With regard to image processing, the methods section should describe any algorithms used for image filtration and the approach used for image segmentation, including the method used to delineate cortical from trabecular bone regions.
With regard to image analysis, 3D algorithms that do not rely on assumptions about the underlying structure should be used to compute trabecular and cortical bone morphometry whenever possible. Whereas tissue mineral density measurements are possible with µCT systems, significant artifacts can be associated with the use of polychromatic X-ray sources, and therefore, these measurements must be conducted with extreme care and interpreted with caution.
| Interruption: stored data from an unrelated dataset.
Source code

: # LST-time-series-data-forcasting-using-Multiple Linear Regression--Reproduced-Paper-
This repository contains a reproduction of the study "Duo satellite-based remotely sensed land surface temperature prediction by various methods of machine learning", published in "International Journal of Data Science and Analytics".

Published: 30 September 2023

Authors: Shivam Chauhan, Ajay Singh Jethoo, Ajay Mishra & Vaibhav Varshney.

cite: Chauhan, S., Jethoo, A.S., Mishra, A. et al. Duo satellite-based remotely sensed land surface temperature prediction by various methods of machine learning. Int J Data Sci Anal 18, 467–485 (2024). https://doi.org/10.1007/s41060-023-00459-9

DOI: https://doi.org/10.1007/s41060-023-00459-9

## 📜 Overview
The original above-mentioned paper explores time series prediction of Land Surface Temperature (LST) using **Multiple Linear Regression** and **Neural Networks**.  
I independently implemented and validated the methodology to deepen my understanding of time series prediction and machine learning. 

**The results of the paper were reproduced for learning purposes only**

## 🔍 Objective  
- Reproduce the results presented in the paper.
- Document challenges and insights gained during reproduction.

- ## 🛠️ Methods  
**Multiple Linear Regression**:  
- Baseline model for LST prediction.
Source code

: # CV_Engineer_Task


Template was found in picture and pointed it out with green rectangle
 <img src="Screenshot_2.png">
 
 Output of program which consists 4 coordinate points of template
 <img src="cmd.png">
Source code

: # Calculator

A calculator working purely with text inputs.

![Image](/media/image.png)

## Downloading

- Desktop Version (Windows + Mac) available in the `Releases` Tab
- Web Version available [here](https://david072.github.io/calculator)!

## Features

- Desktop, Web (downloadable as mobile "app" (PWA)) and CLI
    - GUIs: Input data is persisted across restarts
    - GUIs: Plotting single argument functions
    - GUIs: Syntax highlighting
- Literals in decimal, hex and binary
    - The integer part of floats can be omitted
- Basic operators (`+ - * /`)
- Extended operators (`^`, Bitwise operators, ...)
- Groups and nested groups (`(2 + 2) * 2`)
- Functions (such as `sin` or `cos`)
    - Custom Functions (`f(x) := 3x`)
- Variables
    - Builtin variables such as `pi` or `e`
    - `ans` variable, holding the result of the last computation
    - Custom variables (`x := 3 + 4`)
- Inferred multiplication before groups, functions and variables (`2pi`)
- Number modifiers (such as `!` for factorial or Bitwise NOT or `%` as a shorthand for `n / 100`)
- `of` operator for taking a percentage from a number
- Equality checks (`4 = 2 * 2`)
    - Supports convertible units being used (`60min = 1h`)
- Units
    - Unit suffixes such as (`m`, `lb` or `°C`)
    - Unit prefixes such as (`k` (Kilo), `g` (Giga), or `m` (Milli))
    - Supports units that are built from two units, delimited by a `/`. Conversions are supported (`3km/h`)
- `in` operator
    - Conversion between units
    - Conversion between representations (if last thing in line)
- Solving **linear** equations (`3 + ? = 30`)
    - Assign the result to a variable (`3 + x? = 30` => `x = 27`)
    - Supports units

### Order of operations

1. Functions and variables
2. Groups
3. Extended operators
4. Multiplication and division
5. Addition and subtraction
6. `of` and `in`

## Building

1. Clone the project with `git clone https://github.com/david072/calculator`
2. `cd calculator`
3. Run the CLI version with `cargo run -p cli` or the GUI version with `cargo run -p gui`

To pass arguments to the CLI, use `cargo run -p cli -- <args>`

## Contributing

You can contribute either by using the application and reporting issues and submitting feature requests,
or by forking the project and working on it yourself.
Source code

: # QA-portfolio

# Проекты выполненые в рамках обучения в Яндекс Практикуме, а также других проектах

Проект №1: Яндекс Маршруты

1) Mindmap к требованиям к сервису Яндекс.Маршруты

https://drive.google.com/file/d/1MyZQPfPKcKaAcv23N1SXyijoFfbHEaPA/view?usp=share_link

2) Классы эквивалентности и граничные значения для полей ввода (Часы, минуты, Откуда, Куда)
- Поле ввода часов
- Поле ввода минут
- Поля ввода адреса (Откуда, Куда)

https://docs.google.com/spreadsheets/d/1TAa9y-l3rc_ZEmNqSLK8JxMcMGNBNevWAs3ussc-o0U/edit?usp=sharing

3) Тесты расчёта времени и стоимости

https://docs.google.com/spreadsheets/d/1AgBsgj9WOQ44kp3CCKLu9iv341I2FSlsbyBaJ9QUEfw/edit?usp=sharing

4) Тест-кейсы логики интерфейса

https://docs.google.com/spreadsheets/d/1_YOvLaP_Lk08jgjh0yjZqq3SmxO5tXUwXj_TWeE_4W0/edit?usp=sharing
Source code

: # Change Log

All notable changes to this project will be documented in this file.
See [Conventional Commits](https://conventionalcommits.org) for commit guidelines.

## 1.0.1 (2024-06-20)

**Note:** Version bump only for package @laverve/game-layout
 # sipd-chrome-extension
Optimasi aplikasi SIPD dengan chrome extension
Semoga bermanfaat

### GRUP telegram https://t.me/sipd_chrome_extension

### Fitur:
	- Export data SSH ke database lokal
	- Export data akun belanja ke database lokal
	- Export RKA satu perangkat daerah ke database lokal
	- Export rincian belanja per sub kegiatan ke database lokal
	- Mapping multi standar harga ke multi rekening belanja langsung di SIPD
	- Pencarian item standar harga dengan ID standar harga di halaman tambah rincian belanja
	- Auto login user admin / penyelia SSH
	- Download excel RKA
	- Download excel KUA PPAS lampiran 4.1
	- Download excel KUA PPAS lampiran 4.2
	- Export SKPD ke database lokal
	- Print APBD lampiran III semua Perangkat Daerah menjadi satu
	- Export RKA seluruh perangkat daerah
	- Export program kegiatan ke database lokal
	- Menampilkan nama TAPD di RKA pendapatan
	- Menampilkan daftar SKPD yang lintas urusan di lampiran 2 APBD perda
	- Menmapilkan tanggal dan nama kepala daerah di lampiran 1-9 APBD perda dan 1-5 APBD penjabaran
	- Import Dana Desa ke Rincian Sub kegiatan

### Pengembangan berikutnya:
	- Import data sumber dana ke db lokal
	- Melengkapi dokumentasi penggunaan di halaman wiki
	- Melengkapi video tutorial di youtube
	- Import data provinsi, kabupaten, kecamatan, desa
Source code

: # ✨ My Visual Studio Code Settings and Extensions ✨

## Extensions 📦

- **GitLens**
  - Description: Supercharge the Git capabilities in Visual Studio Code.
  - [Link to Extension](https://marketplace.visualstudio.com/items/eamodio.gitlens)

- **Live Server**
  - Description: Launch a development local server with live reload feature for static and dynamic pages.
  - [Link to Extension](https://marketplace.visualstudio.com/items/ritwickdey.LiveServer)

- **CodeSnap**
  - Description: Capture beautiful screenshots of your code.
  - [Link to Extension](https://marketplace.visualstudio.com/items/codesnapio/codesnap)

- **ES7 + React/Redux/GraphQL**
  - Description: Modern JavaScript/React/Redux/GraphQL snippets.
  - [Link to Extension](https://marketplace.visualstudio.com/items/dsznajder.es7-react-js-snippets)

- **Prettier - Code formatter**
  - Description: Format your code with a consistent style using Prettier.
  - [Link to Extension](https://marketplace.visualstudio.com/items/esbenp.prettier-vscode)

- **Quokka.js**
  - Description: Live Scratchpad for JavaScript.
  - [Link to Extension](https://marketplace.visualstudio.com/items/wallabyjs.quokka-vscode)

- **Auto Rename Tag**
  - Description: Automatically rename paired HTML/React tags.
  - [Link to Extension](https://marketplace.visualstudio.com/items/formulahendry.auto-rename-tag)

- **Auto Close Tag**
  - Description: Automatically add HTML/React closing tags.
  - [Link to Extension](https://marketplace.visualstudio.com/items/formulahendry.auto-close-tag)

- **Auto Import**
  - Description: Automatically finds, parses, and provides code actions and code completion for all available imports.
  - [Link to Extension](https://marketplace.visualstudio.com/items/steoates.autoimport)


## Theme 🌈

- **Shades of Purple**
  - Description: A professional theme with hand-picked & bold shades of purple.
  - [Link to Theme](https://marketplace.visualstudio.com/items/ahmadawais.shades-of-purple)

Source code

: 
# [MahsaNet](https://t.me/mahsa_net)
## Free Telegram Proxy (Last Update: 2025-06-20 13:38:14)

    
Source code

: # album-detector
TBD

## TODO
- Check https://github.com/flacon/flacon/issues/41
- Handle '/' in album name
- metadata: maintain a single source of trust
With regard to reporting of µCT results, the minimal set of variables that should be used to describe trabecular bone morphometry include bone volume fraction and trabecular number, thickness, and separation. The minimal set of variables that should be used to describe cortical bone morphometry includes total cross-sectional area, cortical bone area, cortical bone area fraction, and cortical thickness. Other variables also may be appropriate depending on the research question. Standard nomenclature, as outlined in Tables 2 and 3, should be followed for the reporting of results.
With regard to presentation of µCT images, either 2D or 3D images are appropriate, but the criteria used to select the “representative” image(s) must be described either in the methods section or the figure legend.
With regard to quality control, investigators should follow manufacturer-specific instructions for regular quality control and document that these instructions are followed. All images should be inspected visually to identify possible scanning artifacts.
All the authors state that they have no conflicts of interest.
We acknowledge the following individuals (listed alphabetically) who provided helpful comments during the drafting of these guidelines: Mohammed Ahkter, Andrew Burghardt, Robert Fajardo, Claus Glüer, Marc Grynpas, Stefan Judex, Rasesh Kapadia, Andres Laib, Sharmila Majumdar, Michael Ominsky, Phil Salmon, Neil Sharkey, Matthew Silva, Larry Suva, and Aurore Varela, and Laurence Vico. We also thank Rajaram Manoharan of the Center for Advanced Orthopedic Studies at Beth Israel Deaconess Medical Center and Andres Laib of Scanco Medical AG for providing several figures.
Note that our definition of TV as total volume differs from that of the histomorphometry nomenclature guidelines by Parfitt and colleagues (1987),1 where TV represents tissue volume.